Den Blick explizit auf Webbers eigenes Titelstreben und dessen Teamkollegen Vettel gerichtet, sagte der 66-Jährige: "Wenn Seb das, was vorgeht, nicht gefällt, hätte er bei Red Bull gar nicht erst unterschrieben dürfen." Jones fügte an: "Ich hatte mit Carlos Reutemann 1981 eine ähnliche Erfahrung." Der Australier spielte damit auf die Geschehnisse beim damaligen Brasilien Grand Prix an.
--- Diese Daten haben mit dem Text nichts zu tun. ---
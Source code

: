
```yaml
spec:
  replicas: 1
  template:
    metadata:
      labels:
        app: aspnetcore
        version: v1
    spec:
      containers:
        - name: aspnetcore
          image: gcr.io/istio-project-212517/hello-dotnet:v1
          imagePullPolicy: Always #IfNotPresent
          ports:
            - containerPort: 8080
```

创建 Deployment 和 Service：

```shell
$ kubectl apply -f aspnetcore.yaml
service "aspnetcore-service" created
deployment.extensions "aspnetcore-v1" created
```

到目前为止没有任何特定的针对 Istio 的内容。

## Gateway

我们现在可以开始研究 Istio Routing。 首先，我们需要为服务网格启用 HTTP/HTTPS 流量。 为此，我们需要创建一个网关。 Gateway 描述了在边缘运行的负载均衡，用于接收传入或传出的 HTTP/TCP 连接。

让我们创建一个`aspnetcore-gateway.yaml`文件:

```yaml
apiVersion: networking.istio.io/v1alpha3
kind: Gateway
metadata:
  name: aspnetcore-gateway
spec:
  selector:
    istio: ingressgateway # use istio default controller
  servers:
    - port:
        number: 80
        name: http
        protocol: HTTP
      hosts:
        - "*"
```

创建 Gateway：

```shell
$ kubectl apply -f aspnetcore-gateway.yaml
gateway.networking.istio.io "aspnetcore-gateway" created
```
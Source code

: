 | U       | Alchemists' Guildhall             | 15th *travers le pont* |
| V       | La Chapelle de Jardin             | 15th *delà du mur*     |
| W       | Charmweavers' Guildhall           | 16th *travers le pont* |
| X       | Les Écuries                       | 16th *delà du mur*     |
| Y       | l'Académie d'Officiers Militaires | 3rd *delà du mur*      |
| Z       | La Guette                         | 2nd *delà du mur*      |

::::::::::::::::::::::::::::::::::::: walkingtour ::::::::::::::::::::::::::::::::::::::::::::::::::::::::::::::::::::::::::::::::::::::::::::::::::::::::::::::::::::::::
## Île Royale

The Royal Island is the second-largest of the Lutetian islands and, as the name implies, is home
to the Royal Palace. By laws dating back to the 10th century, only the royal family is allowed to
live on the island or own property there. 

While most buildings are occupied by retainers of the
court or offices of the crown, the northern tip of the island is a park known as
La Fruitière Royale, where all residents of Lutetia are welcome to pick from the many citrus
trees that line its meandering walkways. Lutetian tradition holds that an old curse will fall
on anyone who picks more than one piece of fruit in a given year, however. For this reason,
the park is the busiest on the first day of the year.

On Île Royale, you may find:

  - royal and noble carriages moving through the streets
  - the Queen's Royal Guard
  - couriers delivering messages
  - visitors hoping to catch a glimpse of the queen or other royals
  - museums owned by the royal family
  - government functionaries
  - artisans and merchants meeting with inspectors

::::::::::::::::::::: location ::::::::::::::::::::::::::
Das erste Rennen des Jahres in Long Beach hatte Jones als amtierender Weltmeister noch vor seinem Williams-Teamkollegen Reutemann gewonnen. Beim folgenden Lauf in Sao Paulo lagen die beiden Piloten in umgekehrter Reihenfolge erneut an der Spitze - als das Team den Argentinier anwies, den WM-führenden Weltmeister passieren zu lassen, weigerte sich dieser jedoch, gewann das Rennen selbst und führte anschließend gemeinsam mit Jones die Fahrerwertung an.

Als Reutemann sich nach dem Rennen darum bemühte, die Situation wieder zu beruhigen und sagte, man solle das Kriegsbeil doch begraben, antwortete ein aufgebrachter Jones: "Ja... und zwar in deinem Rücken!" Ein Fan von Versöhnungsgesten war der 116-fache GP-Starter also bekanntlich noch nie. Mit Blick auf die jüngsten Aussagen Jones' besonders brisant, ist jedoch die Tatsache, dass der Australier beim kommenden Rennwochenende in Barcelona der FIA als Assistent dient und den Posten des Fahrerstewards ausüben wird. Für Vettel sollte damit besondere Vorsicht geboten sein - einen Freund hat der Deutsche in Spanien ganz sicher nicht im Kontrollturm der Rennleitung sitzen.